云容打开灯,拔掉蜡烛,起身给他切蛋糕,“手表喜欢吗?”
“我来就行。”谢怀从她手里接过塑料刀,指尖不经意抚过她的手背,细腻的触感像在摸棉花糖。
当视线掠过她手指时,那枚婚戒折射出的光圈刺得他眼酸。
也在提醒他,不要有别的心思。
他知道云容不怎么吃甜食,蛋糕买的不大,竖着从中间切开,再横着切一刀,分成四份,刀子**蛋糕块底部,轻轻把蛋糕推进盘子里。

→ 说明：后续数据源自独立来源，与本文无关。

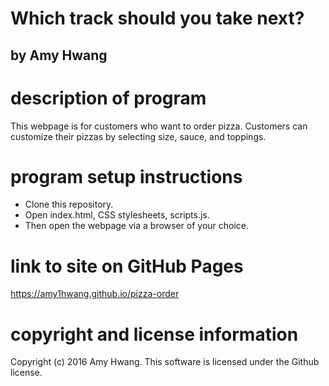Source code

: # Which track should you take next?
## by Amy Hwang

# description of program
This webpage is for customers who want to order pizza. Customers can customize their pizzas by selecting size, sauce, and toppings.

# program setup instructions
* Clone this repository.
* Open index.html, CSS stylesheets, scripts.js.
* Then open the webpage via a browser of your choice.

# link to site on GitHub Pages
https://amy1hwang.github.io/pizza-order

# copyright and license information
Copyright (c) 2016 Amy Hwang. This software is licensed under the Github license.
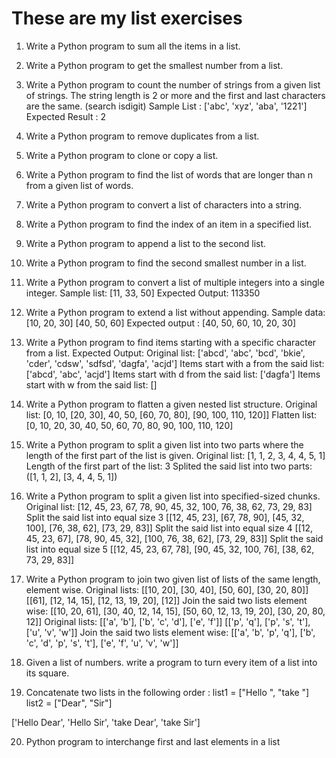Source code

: # These are my list exercises


1) Write a Python program to sum all the items in a list.

2) Write a Python program to get the smallest number from a list.

3) Write a Python program to count the number of strings from a given list of strings. The string length is 2 or more and the first and last characters are the same. (search isdigit)
Sample List : ['abc', 'xyz', 'aba', '1221']
Expected Result : 2

4) Write a Python program to remove duplicates from a list.

5) Write a Python program to clone or copy a list.

6) Write a Python program to find the list of words that are longer than n from a given list of words.

7) Write a Python program to convert a list of characters into a string.

8) Write a Python program to find the index of an item in a specified list.

9) Write a Python program to append a list to the second list.

10) Write a Python program to find the second smallest number in a list.

11) Write a Python program to convert a list of multiple integers into a single integer.
Sample list: [11, 33, 50]
Expected Output: 113350

12) Write a Python program to extend a list without appending.
Sample data: [10, 20, 30]
[40, 50, 60]
Expected output : [40, 50, 60, 10, 20, 30]

13) Write a Python program to find items starting with a specific character from a list.
Expected Output:
Original list:
['abcd', 'abc', 'bcd', 'bkie', 'cder', 'cdsw', 'sdfsd', 'dagfa', 'acjd']
Items start with a from the said list:
['abcd', 'abc', 'acjd']
Items start with d from the said list:
['dagfa']
Items start with w from the said list:
[]

14) Write a Python program to flatten a given nested list structure.
Original list: [0, 10, [20, 30], 40, 50, [60, 70, 80], [90, 100, 110, 120]]
Flatten list:
[0, 10, 20, 30, 40, 50, 60, 70, 80, 90, 100, 110, 120]

15) Write a Python program to split a given list into two parts where the length of the first part of the list is given.
Original list:
[1, 1, 2, 3, 4, 4, 5, 1]
Length of the first part of the list: 3
Splited the said list into two parts:
([1, 1, 2], [3, 4, 4, 5, 1])

16) Write a Python program to split a given list into specified-sized chunks.
Original list:
[12, 45, 23, 67, 78, 90, 45, 32, 100, 76, 38, 62, 73, 29, 83]
Split the said list into equal size 3
[[12, 45, 23], [67, 78, 90], [45, 32, 100], [76, 38, 62], [73, 29, 83]]
Split the said list into equal size 4
[[12, 45, 23, 67], [78, 90, 45, 32], [100, 76, 38, 62], [73, 29, 83]]
Split the said list into equal size 5
[[12, 45, 23, 67, 78], [90, 45, 32, 100, 76], [38, 62, 73, 29, 83]]

17) Write a Python program to join two given list of lists of the same length, element wise.
Original lists:
[[10, 20], [30, 40], [50, 60], [30, 20, 80]]
[[61], [12, 14, 15], [12, 13, 19, 20], [12]]
Join the said two lists element wise:
[[10, 20, 61], [30, 40, 12, 14, 15], [50, 60, 12, 13, 19, 20], [30, 20, 80, 12]]
Original lists:
[['a', 'b'], ['b', 'c', 'd'], ['e', 'f']]
[['p', 'q'], ['p', 's', 't'], ['u', 'v', 'w']]
Join the said two lists element wise:
[['a', 'b', 'p', 'q'], ['b', 'c', 'd', 'p', 's', 't'], ['e', 'f', 'u', 'v', 'w']]

18) Given a list of numbers. write a program to turn every item of a list into its square.

19) Concatenate two lists in the following order : 
list1 = ["Hello ", "take "]
list2 = ["Dear", "Sir"]

['Hello Dear', 'Hello Sir', 'take Dear', 'take Sir']

20) Python program to interchange first and last elements in a list
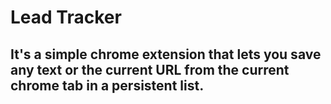 # Lead Tracker

## It's a simple chrome extension that lets you save any text or the current URL from the current chrome tab in a persistent list.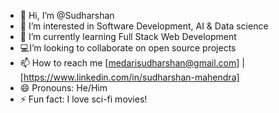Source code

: - 👋 Hi, I’m @Sudharshan
- 👀 I’m interested in Software Development, AI & Data science
- 🌱 I’m currently learning Full Stack Web Development
- 💻I’m looking to collaborate on open source projects
- 📫 How to reach me [medarisudharshan@gmail.com] | [https://www.linkedin.com/in/sudharshan-mahendra]
- 😄 Pronouns: He/Him
- ⚡ Fun fact: I love sci-fi movies!

<!---
Sudharshan022/Sudharshan022 is a ✨ special ✨ repository because its `README.md` (this file) appears on your GitHub profile.
You can click the Preview link to take a look at your changes.
--->
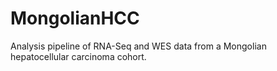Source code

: # MongolianHCC
Analysis pipeline of RNA-Seq and WES data from a Mongolian hepatocellular carcinoma cohort.
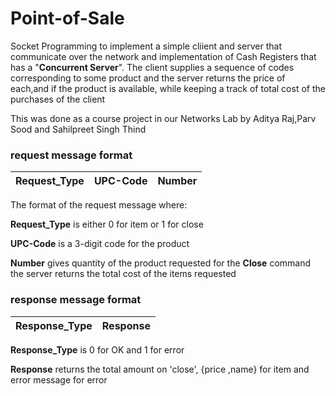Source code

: # Point-of-Sale
Socket Programming to implement a simple cliient and server that communicate over the network and implementation of Cash Registers that
has a "**Concurrent Server**". The client supplies a sequence of codes corresponding to some product and the server returns the price of each,and if the product is available, while keeping a track of total cost of the purchases of the client

This was done as a course project in our Networks Lab by
Aditya Raj,Parv Sood and Sahilpreet Singh Thind

### request message format
  | **Request_Type** | **UPC-Code** | **Number** |
  |------------------|--------------|------------|  

The format of the request message where:

**Request_Type** is either 0 for item or 1 for close

**UPC-Code** is a 3-digit code for the product

**Number** gives quantity of the product requested
for the **Close** command the server returns the total cost of the items requested

### response message format
  |**Response_Type**|**Response**|
  |-----------------|------------|
  
**Response_Type** is 0 for OK and 1 for error

**Response** returns the total amount on 'close', {price ,name} for item and error message for error
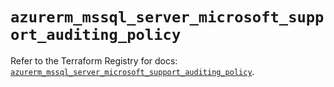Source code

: # `azurerm_mssql_server_microsoft_support_auditing_policy`

Refer to the Terraform Registry for docs: [`azurerm_mssql_server_microsoft_support_auditing_policy`](https://registry.terraform.io/providers/hashicorp/azurerm/3.96.0/docs/resources/mssql_server_microsoft_support_auditing_policy).
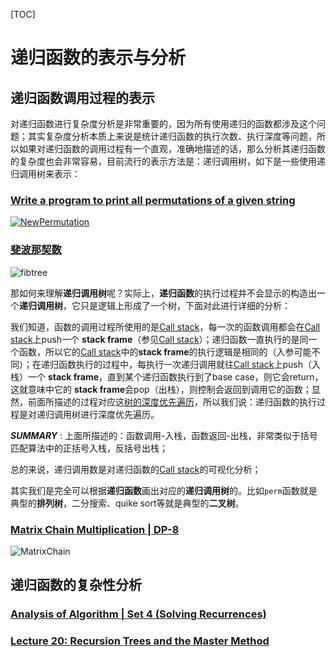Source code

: [TOC]



# 递归函数的表示与分析



## 递归函数调用过程的表示

对递归函数进行复杂度分析是非常重要的，因为所有使用递归的函数都涉及这个问题；其实复杂度分析本质上来说是统计递归函数的执行次数、执行深度等问题，所以如果对递归函数的调用过程有一个直观，准确地描述的话，那么分析其递归函数的复杂度也会非常容易，目前流行的表示方法是：递归调用树，如下是一些使用递归调用树来表示：

### [Write a program to print all permutations of a given string](https://www.geeksforgeeks.org/write-a-c-program-to-print-all-permutations-of-a-given-string/)

[![NewPermutation](https://media.geeksforgeeks.org/wp-content/cdn-uploads/NewPermutation.gif)](https://media.geeksforgeeks.org/wp-content/cdn-uploads/NewPermutation.gif)

###  [斐波那契数](https://leetcode-cn.com/problems/fibonacci-number/) 

 ![fibtree](https://pic.leetcode-cn.com/b092bbbe0a80dbbcf146b2922a5dd574bf0798a06d681ba01df2387e252e8c09-file_1560269730868) 

那如何来理解**递归调用树**呢？实际上，**递归函数**的执行过程并不会显示的构造出一个**递归调用树**，它只是逻辑上形成了一个树，下面对此进行详细的分析：

我们知道，函数的调用过程所使用的是[Call stack](https://en.wikipedia.org/wiki/Call_stack)，每一次的函数调用都会在[Call stack](https://en.wikipedia.org/wiki/Call_stack)上push一个  **stack frame**（参见[Call stack](https://en.wikipedia.org/wiki/Call_stack)）；递归函数一直执行的是同一个函数，所以它的[Call stack](https://en.wikipedia.org/wiki/Call_stack)中的**stack frame**的执行逻辑是相同的（入参可能不同）；在递归函数执行的过程中，每执行一次递归调用就往[Call stack](https://en.wikipedia.org/wiki/Call_stack)上push（入栈）一个  **stack frame**，直到某个递归函数执行到了base case，则它会return，这就意味中它的  **stack frame**会pop（出栈），则控制会返回到调用它的函数；显然，前面所描述的过程对应这[树的深度优先遍历](https://en.wikipedia.org/wiki/Tree_traversal)，所以我们说：递归函数的执行过程是对递归调用树进行深度优先遍历。

***SUMMARY*** : 上面所描述的：函数调用-入栈，函数返回-出栈，非常类似于括号匹配算法中的正括号入栈，反括号出栈；

总的来说，递归调用数是对递归函数的[Call stack](https://en.wikipedia.org/wiki/Call_stack)的可视化分析；

其实我们是完全可以根据**递归函数**画出对应的**递归调用树**的。比如`perm`函数就是典型的**排列树**，二分搜索、quike sort等就是典型的**二叉树**。



### [Matrix Chain Multiplication | DP-8](https://www.geeksforgeeks.org/matrix-chain-multiplication-dp-8/)



![MatrixChain](https://media.geeksforgeeks.org/wp-content/uploads/matrixchainmultiplication.png) 





## 递归函数的复杂性分析

### [Analysis of Algorithm | Set 4 (Solving Recurrences)](https://www.geeksforgeeks.org/analysis-algorithm-set-4-master-method-solving-recurrences/)





### [Lecture 20: Recursion Trees and the Master Method](https://www.cs.cornell.edu/courses/cs3110/2012sp/lectures/lec20-master/lec20.html)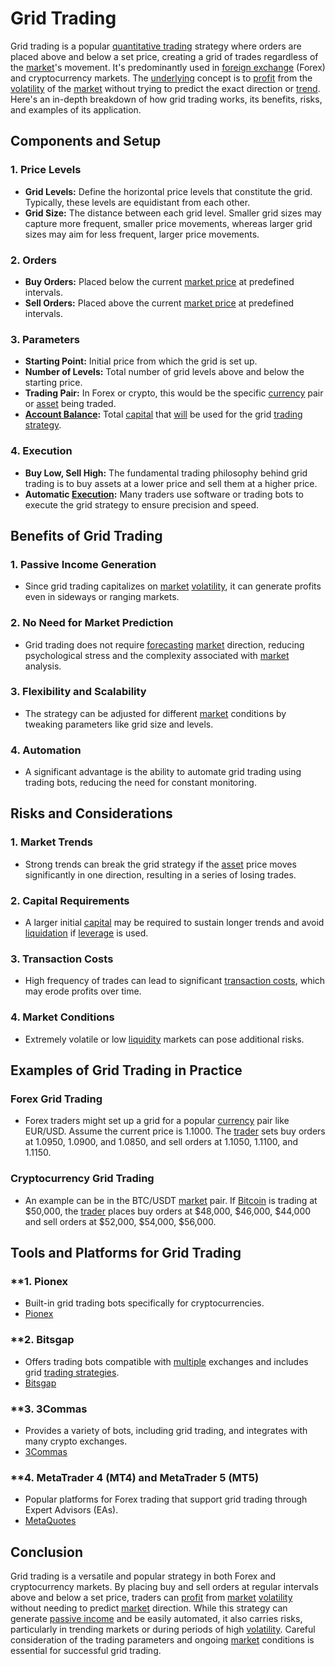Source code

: # Grid Trading

Grid trading is a popular [quantitative trading](../q/quantitative_trading.md) strategy where orders are placed above and below a set price, creating a grid of trades regardless of the [market](../m/market.md)'s movement. It's predominantly used in [foreign exchange](../f/foreign_exchange.md) (Forex) and cryptocurrency markets. The [underlying](../u/underlying.md) concept is to [profit](../p/profit.md) from the [volatility](../v/volatility.md) of the [market](../m/market.md) without trying to predict the exact direction or [trend](../t/trend.md). Here's an in-depth breakdown of how grid trading works, its benefits, risks, and examples of its application.

## Components and Setup

### 1. **Price Levels**
   - **Grid Levels:** Define the horizontal price levels that constitute the grid. Typically, these levels are equidistant from each other.
   - **Grid Size:** The distance between each grid level. Smaller grid sizes may capture more frequent, smaller price movements, whereas larger grid sizes may aim for less frequent, larger price movements.

### 2. **Orders**
   - **Buy Orders:** Placed below the current [market price](../m/market_price.md) at predefined intervals.
   - **Sell Orders:** Placed above the current [market price](../m/market_price.md) at predefined intervals.

### 3. **Parameters**
   - **Starting Point:** Initial price from which the grid is set up.
   - **Number of Levels:** Total number of grid levels above and below the starting price.
   - **Trading Pair:** In Forex or crypto, this would be the specific [currency](../c/currency.md) pair or [asset](../a/asset.md) being traded.
   - **[Account Balance](../a/account_balance.md):** Total [capital](../c/capital.md) that [will](../w/will.md) be used for the grid [trading strategy](../t/trading_strategy.md).

### 4. **Execution**
   - **Buy Low, Sell High:** The fundamental trading philosophy behind grid trading is to buy assets at a lower price and sell them at a higher price.
   - **Automatic [Execution](../e/execution.md):** Many traders use software or trading bots to execute the grid strategy to ensure precision and speed.

## Benefits of Grid Trading

### **1. Passive Income Generation**
   - Since grid trading capitalizes on [market](../m/market.md) [volatility](../v/volatility.md), it can generate profits even in sideways or ranging markets.

### **2. No Need for Market Prediction**
   - Grid trading does not require [forecasting](../f/forecasting.md) [market](../m/market.md) direction, reducing psychological stress and the complexity associated with [market](../m/market.md) analysis.

### **3. Flexibility and Scalability**
   - The strategy can be adjusted for different [market](../m/market.md) conditions by tweaking parameters like grid size and levels.

### **4. Automation**
   - A significant advantage is the ability to automate grid trading using trading bots, reducing the need for constant monitoring.

## Risks and Considerations

### **1. Market Trends**
   - Strong trends can break the grid strategy if the [asset](../a/asset.md) price moves significantly in one direction, resulting in a series of losing trades.

### **2. Capital Requirements**
   - A larger initial [capital](../c/capital.md) may be required to sustain longer trends and avoid [liquidation](../l/liquidation.md) if [leverage](../l/leverage.md) is used.

### **3. Transaction Costs**
   - High frequency of trades can lead to significant [transaction costs](../t/transaction_costs.md), which may erode profits over time.

### **4. Market Conditions**
   - Extremely volatile or low [liquidity](../l/liquidity.md) markets can pose additional risks.

## Examples of Grid Trading in Practice

### **Forex Grid Trading**
   - Forex traders might set up a grid for a popular [currency](../c/currency.md) pair like EUR/USD. Assume the current price is 1.1000. The [trader](../t/trader.md) sets buy orders at 1.0950, 1.0900, and 1.0850, and sell orders at 1.1050, 1.1100, and 1.1150.
   
### **Cryptocurrency Grid Trading**
   - An example can be in the BTC/USDT [market](../m/market.md) pair. If [Bitcoin](../b/bitcoin.md) is trading at $50,000, the [trader](../t/trader.md) places buy orders at $48,000, $46,000, $44,000 and sell orders at $52,000, $54,000, $56,000.

## Tools and Platforms for Grid Trading

### **1. **Pionex**
   - Built-in grid trading bots specifically for cryptocurrencies.
   - [Pionex](https://www.pionex.com/)

### **2. **Bitsgap**
   - Offers trading bots compatible with [multiple](../m/multiple.md) exchanges and includes grid [trading strategies](../t/trading_strategies.md).
   - [Bitsgap](https://bitsgap.com/)

### **3. **3Commas**
   - Provides a variety of bots, including grid trading, and integrates with many crypto exchanges.
   - [3Commas](https://3commas.io/)

### **4. **MetaTrader 4 (MT4) and MetaTrader 5 (MT5)**
   - Popular platforms for Forex trading that support grid trading through Expert Advisors (EAs).
   - [MetaQuotes](https://www.metatrader4.com/)

## Conclusion

Grid trading is a versatile and popular strategy in both Forex and cryptocurrency markets. By placing buy and sell orders at regular intervals above and below a set price, traders can [profit](../p/profit.md) from [market](../m/market.md) [volatility](../v/volatility.md) without needing to predict [market](../m/market.md) direction. While this strategy can generate [passive income](../p/passive_income.md) and be easily automated, it also carries risks, particularly in trending markets or during periods of high [volatility](../v/volatility.md). Careful consideration of the trading parameters and ongoing [market](../m/market.md) conditions is essential for successful grid trading.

插好叉子后放在她手边,他笑了下,“你能来就是最好的礼物了。”
云容做模特的时候日夜颠倒,常年的连轴转导致她吃饭不规律,肠胃越来越差,吃不下多少东西。
刚才在盛家她就已经吃饱了,现在看见奶油都有点腻得慌。
她象征性的吃了两口,“这不是一码事。”
谢怀去电视柜里拿出黑色礼盒放在桌子上,低着头,有些窘迫,“太贵了,我戴着浪费。”
“送给你,你就拿着。”云容看他又要张口,补充道,“送出去的东西没有拿回来的道理,你不要我就扔了。”
“姐姐,我……”谢怀捏着礼盒,指尖紧紧抠着丝绒边缘,“你换个别的送我吧。”
“听话。”云容仰头看他,唇角勾起的弧度盛着暖意,语气放软,像是在哄宠物,“我觉得这个很适合你。”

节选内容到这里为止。